Tiftickjian Law Firm, P.C. Articles Colorado Felony DUI Bill Struggles to Work

Colorado Felony DUI Bill Struggles to Work

Jun. 28, 2017 10:17a

The passing of Colorado’s felony DUI bill in August 2015, which charges anyone arrested for driving under the influence of drugs or alcohol with three previous DUI convictions on their record with a felony, received flack and criticism. Previously, Colorado had been one of a handful of states without a felony DUI bill, charging any DUI conviction regardless of record history as a misdemeanor.

In a statement, Weld County District Attorney Michael Rourke claimed that Colorado’s felony DUI law was a change for good: "Colorado's felony DUI law has absolutely been successful in our eyes. There wasn't enough accountability. This law gives us another tool to go after those who simply refuse to stop drinking and driving. Repeat DUI offenders pose an enormous risk to public safety, but now their poor decisions are leading to appropriate prison sentences."

According toColorado’s department of transportation, more than 26,000 DUI arrests are made annually in Colorado, and more than 150 people are killed in alcohol-related traffic crashes, which makes up more than a third of all traffic deaths in Colorado. For an easy, comprehensive understanding of the consequences of drunk and dangerous driving, read here.

Despite the potential benefits of the felony DUI bill, police officers who must enforce the law may disagree; according toThe Coloradoan, Colorado law enforcement lack the tools or a proper system to correctly investigate and charge someone with a felony, and are instead forced to rely on often incomplete criminal records to make their decisions. For example, the California DUI convictions of a California driver stopped for a DUI in Colorado may not appear in a Colorado police officer’s criminal background check.

“It’s a mess right now. That’s the best way I can describe it as far as trying to figure out criminal histories,” said Fort Collins Police Officer Shane Hasebroock, whose specialization is in DUI detection, of the process last year. “It’s a long process. Each state does it differently. It’s going to take some time.”

According to Sgt. Sara Lynd of Fort Collins Police, officers need a complete record of a suspect’s criminal history, including all their convictions, arrests, and court actions, in order to investigate whether a felony charge is needed. But the lack of a comprehensive, unified criminal history form across all states makes this difficult. They vary by state, and some are better at conveying information in a recognizable and easy-to-understand manner than others, Lynd said.

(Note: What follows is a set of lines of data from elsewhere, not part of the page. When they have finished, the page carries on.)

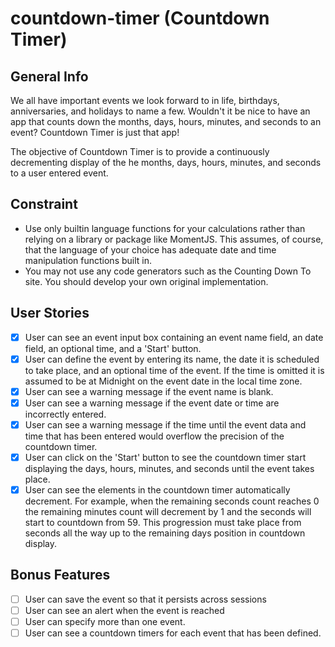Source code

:# countdown-timer (Countdown Timer)

## General Info
We all have important events we look forward to in life, birthdays, anniversaries, and holidays to name a few. Wouldn't it be nice to have an app that counts down the months, days, hours, minutes, and seconds to an event? Countdown Timer is just that app!

The objective of Countdown Timer is to provide a continuously decrementing display of the he months, days, hours, minutes, and seconds to a user entered event.

## Constraint

* Use only builtin language functions for your calculations rather than relying on a library or package like MomentJS. This assumes, of course, that the language of your choice has adequate date and time manipulation functions built in.
* You may not use any code generators such as the Counting Down To site. You should develop your own original implementation.

## User Stories

* [X] User can see an event input box containing an event name field, an date field, an optional time, and a 'Start' button.
* [X] User can define the event by entering its name, the date it is scheduled to take place, and an optional time of the event. If the time is omitted it is assumed to be at Midnight on the event date in the local time zone.
* [X] User can see a warning message if the event name is blank.
* [X] User can see a warning message if the event date or time are incorrectly entered.
* [X] User can see a warning message if the time until the event data and time that has been entered would overflow the precision of the countdown timer.
* [X] User can click on the 'Start' button to see the countdown timer start displaying the days, hours, minutes, and seconds until the event takes place.
* [X] User can see the elements in the countdown timer automatically decrement. For example, when the remaining seconds count reaches 0 the remaining minutes count will decrement by 1 and the seconds will start to countdown from 59. This progression must take place from seconds all the way up to the remaining days position in countdown display.

## Bonus Features

* [ ] User can save the event so that it persists across sessions
* [ ] User can see an alert when the event is reached
* [ ] User can specify more than one event.
* [ ] User can see a countdown timers for each event that has been defined.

The lack of a better, more streamlined process has made those eligible for a felony mistakenly charged with a misdemeanor: a problem when dropping a DUI charge from a felony to a misdemeanor is easier than changing a misdemeanor to a felony.

A Denver Post review discovered that sentencing of habitual drunken drivers was inconsistent across the board, with defendants receiving a wide range of types of sentences. In an analysis of 316 sentences made in the felony DUI bill’s first year, it was found that about one in 12 defendants received no incarceration time, while almost 30 percent of cases resulted in a prison sentence, 48 percent included jail time, and nearly 22 percent resulted in time served in halfway houses, jail work-release programs or on probation.

Jay Tiftickjian, a Colorado criminal attorney, criticized the felony DUI bill. He testified against it in front of Colorado legislature, arguing that rehabilitative efforts, not prison time, would solve the root of the problem by helping those with drinking problems.

In an interview with the Coloradoan, he said: “I don’t think the amount of felony DUIs is going to go down at all until we come up with a better way to work on the rehabilitation part of the sentence and not just be concerned with the punishment portion of the sentence.”